Maybe a summer thing. Traditionally, people would have been eating low carb in the winters, before we stored food.


I keep coming back to this, especially when people talk about how great a vegan diet is. It simply does not make sense that people who were doing hard physical labor (because there were no mechanical innovations that made it possible to avoid hard physical labor) were eating that sort of diet. Ever.

And even once we started storing food for the winter, it had to essentially be rationed over the entire winter and far enough into spring so that you wouldn't run out of grain, dried beans, dried fruit, and some root veggies or winter squash that kept well for months at a time. You NEEDED to make sure that stored food would last until there would be enough spring and summer foods to eat.

Even when the first spring foods could be gathered, think about how a big bag (or clam-shell container) of spinach cooks down to maybe a cup of greens - that won't go far if you're trying to feed a family of 4, much less a family of 8 or 12. So greens certainly couldn't have been a huge part of their diet even in spring or summer. It would take a bushel of raw greens to get a few cups of cooked greens. Not to mention the calorie value - a cup of cooked spinach only has 41 calories - how are you going to survive on that when doing the hard physical labor of doing absolutely everything by hand?

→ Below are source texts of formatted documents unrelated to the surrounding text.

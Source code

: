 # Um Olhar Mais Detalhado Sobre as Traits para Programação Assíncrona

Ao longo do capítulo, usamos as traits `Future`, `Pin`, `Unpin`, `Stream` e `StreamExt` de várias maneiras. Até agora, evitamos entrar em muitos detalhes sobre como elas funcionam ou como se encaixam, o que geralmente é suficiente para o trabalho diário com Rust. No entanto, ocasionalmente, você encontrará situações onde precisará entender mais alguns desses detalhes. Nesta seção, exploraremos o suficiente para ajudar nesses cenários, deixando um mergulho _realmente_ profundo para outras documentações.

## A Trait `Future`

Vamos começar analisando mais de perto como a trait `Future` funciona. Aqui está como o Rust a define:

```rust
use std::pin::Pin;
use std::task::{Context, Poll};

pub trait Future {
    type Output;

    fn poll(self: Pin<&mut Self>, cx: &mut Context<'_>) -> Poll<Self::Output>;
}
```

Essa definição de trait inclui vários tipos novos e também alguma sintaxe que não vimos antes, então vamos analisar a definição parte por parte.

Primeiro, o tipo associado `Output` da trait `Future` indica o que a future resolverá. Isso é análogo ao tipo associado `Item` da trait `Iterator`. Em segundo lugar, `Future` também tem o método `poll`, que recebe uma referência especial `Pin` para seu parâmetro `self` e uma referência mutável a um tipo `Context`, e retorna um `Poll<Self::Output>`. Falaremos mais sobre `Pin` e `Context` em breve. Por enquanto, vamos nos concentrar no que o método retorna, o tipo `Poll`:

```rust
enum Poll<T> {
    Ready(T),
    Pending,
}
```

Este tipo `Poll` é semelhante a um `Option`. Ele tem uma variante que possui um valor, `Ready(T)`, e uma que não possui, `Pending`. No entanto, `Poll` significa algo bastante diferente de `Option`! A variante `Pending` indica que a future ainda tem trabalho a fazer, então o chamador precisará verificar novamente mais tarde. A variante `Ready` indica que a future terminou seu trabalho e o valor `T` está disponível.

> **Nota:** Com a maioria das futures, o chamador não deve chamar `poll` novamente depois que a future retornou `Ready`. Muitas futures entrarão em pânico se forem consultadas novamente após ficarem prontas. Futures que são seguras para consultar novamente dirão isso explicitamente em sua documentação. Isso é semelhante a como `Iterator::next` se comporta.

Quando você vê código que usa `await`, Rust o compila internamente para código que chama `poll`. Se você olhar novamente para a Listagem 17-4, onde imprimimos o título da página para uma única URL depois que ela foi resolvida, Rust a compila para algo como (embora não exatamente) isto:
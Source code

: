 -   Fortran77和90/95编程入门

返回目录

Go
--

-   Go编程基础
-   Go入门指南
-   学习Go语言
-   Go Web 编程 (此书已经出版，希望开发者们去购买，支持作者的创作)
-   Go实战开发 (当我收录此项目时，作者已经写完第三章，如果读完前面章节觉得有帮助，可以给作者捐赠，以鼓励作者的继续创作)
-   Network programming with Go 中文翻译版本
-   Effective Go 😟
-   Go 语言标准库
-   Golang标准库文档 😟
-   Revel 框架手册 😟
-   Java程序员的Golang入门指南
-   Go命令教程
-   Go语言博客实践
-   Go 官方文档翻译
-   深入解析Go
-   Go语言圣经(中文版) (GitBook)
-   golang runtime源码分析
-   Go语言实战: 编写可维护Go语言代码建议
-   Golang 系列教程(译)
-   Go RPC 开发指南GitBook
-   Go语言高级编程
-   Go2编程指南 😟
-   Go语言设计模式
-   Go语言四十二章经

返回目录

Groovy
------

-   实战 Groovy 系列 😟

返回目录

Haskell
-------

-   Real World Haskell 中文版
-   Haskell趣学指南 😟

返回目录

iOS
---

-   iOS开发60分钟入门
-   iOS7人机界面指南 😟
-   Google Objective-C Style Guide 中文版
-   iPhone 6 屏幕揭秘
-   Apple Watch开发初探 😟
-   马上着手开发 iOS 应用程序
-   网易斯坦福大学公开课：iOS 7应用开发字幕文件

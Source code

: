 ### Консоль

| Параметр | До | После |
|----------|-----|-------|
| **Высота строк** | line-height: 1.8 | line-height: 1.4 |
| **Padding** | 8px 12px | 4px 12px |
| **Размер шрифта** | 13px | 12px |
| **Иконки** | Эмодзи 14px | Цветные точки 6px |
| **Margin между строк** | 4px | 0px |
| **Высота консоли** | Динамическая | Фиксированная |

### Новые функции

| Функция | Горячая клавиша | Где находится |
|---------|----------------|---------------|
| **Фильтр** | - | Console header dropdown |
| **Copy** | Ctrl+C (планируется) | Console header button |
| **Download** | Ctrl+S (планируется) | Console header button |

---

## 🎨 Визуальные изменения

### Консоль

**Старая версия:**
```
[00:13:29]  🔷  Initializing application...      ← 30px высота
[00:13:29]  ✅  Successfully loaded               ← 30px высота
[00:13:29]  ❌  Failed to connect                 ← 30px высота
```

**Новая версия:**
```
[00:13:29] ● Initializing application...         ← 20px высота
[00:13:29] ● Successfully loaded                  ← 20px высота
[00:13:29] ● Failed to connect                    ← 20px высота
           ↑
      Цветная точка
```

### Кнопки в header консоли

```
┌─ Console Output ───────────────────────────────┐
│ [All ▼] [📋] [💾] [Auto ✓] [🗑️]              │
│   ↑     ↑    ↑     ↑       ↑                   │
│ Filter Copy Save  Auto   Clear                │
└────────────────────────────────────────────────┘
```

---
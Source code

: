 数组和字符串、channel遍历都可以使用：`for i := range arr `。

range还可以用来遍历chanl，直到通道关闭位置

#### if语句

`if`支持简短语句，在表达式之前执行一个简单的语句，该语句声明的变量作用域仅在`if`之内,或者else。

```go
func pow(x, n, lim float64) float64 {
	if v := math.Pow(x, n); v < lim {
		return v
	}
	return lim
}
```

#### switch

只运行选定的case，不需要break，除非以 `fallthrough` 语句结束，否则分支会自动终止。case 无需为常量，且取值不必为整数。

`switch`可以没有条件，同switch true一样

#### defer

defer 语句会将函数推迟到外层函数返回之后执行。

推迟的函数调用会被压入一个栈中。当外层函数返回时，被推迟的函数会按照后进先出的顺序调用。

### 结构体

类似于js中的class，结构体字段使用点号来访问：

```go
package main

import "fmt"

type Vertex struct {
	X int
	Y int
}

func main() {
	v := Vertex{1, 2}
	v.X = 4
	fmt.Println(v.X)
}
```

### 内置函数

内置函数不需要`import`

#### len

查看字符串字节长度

I have no doubt that a lot of people ate very little during the winter months to make sure the food lasted all winter, but for the most part they were eating lower carb foods: cheese and sausages or other smoked or salt-cured meats (the only way to safely store meats and dairy for several months back then), but also fresh milk and cream if they had a cow/ewe/goat doe that was still producing milk - which could be made into yogurt (or other fermented dairy), an egg if they had at least one precocious hen who still produced the occasional egg during the short days of winter, the occasional chicken from among those who were too old to produce eggs (and excess roosters since you only need one to maintain your flock), and fish, even if you needed to break through ice to catch the fish.

But the idea that they were all vegans, or lived primarily on plants way back when it absolutely preposterous, especially during the winter.